In a letter to Speaker Nancy Pelosi, D-Calif., and House Majority Leader Steny H. Hoyer, D-Md., the lawmakers said a proposal to overhaul permitting laws, rewrite the Clean Water Act and approve a gas pipeline should not be folded into the so-called continuing resolution, or CR, to fund the government in the new fiscal year, which begins Oct. 1.
To secure the vote of Sen. Joe Manchin III, D-W.Va., on Democrats’ signature climate, health care and tax law, Senate Majority Leader Charles E. Schumer, D-N.Y., agreed to hold a vote on a separate bill from the West Virginian this month.
“We remain deeply concerned that these serious and detrimental permitting provisions will significantly and disproportionately impact low-income communities, indigenous communities, and communities of color,” the House Democrats wrote. “We urge you to ensure that these provisions are kept out of a continuing resolution or any other must-pass legislation this year.”
Though the House Democrats stopped short of pledging to vote against legislation to fund the government, the Manchin proposal has drawn blowback from liberal members in both chambers. Party leaders would almost certainly have to get votes from Republicans to secure passage if those Democrats could not be counted on.
Manchin’s office released a summary of the bill in August, before the Senate voted to pass Democrats’ sweeping legislation.
West Virginia pipeline
The Manchin proposal, which Schumer said Wednesday was included in funding legislation to keep the government open, requires the completion of a gas pipeline that would run about 300 miles between West Virginia and southern Virginia.

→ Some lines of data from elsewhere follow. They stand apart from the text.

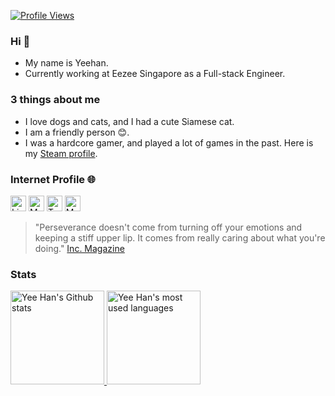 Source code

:<a href=""><img alt="Profile Views" src="https://gpvc.arturio.dev/cyeehan"></a>

### Hi 👋

- My name is Yeehan.
- Currently working at Eezee Singapore as a Full-stack Engineer.

### 3 things about me

- I love dogs and cats, and I had a cute Siamese cat.
- I am a friendly person 😊.
- I was a hardcore gamer, and played a lot of games in the past. Here is my [Steam profile](https://steamcommunity.com/profiles/76561198068565447).

### Internet Profile 🌐

<!-- 1. LinkedIn -->
<!-- 2. Blog -->
<!-- 3. Twitter -->
<!-- 4. More -->
<a href="https://www.linkedin.com/in/yeehanchung/"><img alt="LinkedIn" src="https://img.shields.io/badge/-LinkedIn-0A66C2?&style=flat-square&&logo=linkedin&logoColor=white" height="25" /></a>
<a href="https://www.yeehanchung.com/blog"><img alt="My Tech Blog" src="https://img.shields.io/badge/-Blog-663399?&style=flat-square&&logo=gatsby&logoColor=white" height="25" /></a>
<a href="https://twitter.com/yeehanchung"><img alt="Twitter" src="https://img.shields.io/badge/-Twitter-1DA1F2?&style=flat-square&&logo=twitter&logoColor=white" height="25" /></a>
<a href="https://www.google.com/search?q=yee+han+chung"><img alt="More" src="https://img.shields.io/badge/-More-DB4437?&style=flat-square&&logo=google&logoColor=white" height="25" /></a>

> "Perseverance doesn't come from turning off your emotions and keeping a stiff upper lip. It comes from really caring about what you're doing." [Inc. Magazine](https://www.inc.com/jessica-stillman/leadership-tips-stress-burnout-health-care.html)

### Stats

<div>
  <a href="https://github.com/yeehanchung">
    <img src="https://my-stats-dxc5zyis5.vercel.app/api?username=yeehanchung&show_icons=true&theme=default&count_private=true&include_all_commits=true" alt="Yee Han's Github stats" height="150" />
  </a>
  <a href="https://github.com/yeehanchung">
    <img src="https://my-stats-dxc5zyis5.vercel.app/api/top-langs/?username=yeehanchung&langs_count=6&layout=compact&theme=default&count_private=true&hide_title=false&card_width=445" alt="Yee Han's most used languages" height="150" />
  </a>
</div> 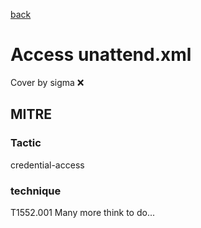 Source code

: [back](../index.md)
# Access unattend.xml
Cover by sigma :x: 
## MITRE
### Tactic
credential-access
### technique
T1552.001
Many more think to do... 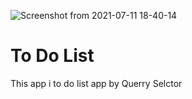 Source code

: ![Screenshot from 2021-07-11 18-40-14](https://user-images.githubusercontent.com/75792585/125203129-7f520780-e277-11eb-9e44-61d828d0ad12.png)
# __To Do List__

This app i to do list app by Querry Selctor 

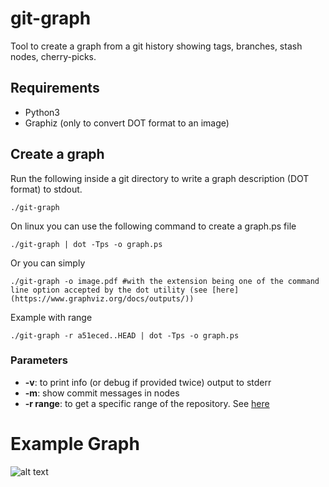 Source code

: # git-graph

Tool to create a graph from a git history showing tags, branches, stash nodes, cherry-picks.

## Requirements

* Python3
* Graphiz (only to convert DOT format to an image)

## Create a graph

Run the following inside a git directory to write a graph description (DOT format) to stdout.

    ./git-graph

On linux you can use the following command to create a graph.ps file

    ./git-graph | dot -Tps -o graph.ps

Or you can simply

    ./git-graph -o image.pdf #with the extension being one of the command line option accepted by the dot utility (see [here](https://www.graphviz.org/docs/outputs/))
    

Example with range

    ./git-graph -r a51eced..HEAD | dot -Tps -o graph.ps

### Parameters
* **-v**: to print info (or debug if provided twice) output to stderr
* **-m**: show commit messages in nodes
* **-r range**: to get a specific range of the repository. See [here](http://git-scm.com/book/en/Git-Tools-Revision-Selection#Commit-Ranges)

# Example Graph
![alt text](images/example.gif)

The permitting bill, for which the text has not been made public, would also modify the Clean Water Act, establish statutes of limitations on environmental lawsuits and set timelines on how long environmental reviews for large industrial projects can take.
In a speech Thursday, Sen. Bernie Sanders, I-Vt., criticized the proposal, saying it would greenlight fossil fuel projects at a time when climate scientists are recording perilous temperatures and rising greenhouse gas levels worldwide.
Manchin has said an overhaul of federal permitting laws is vital to construct new generations of low- and zero-emissions power sources, such as wind and solar, adding that the country relies on fossil fuel sources today.
Schumer said Wednesday he will “absolutely” try to attach the permitting proposal to the continuing resolution.
The text of Friday’s letter, which House Natural Resources Chairman Raúl M. Grijalva, D-Ariz., organized, is the same as that in a letter the Arizonan sent with colleagues late last month.
While most of the signatures came from the party’s liberal bloc, Lindsay Gressard, a spokesperson for Democrats on the Natural Resources Committee, said 19 of the members who signed were not from the Congressional Progressive Caucus.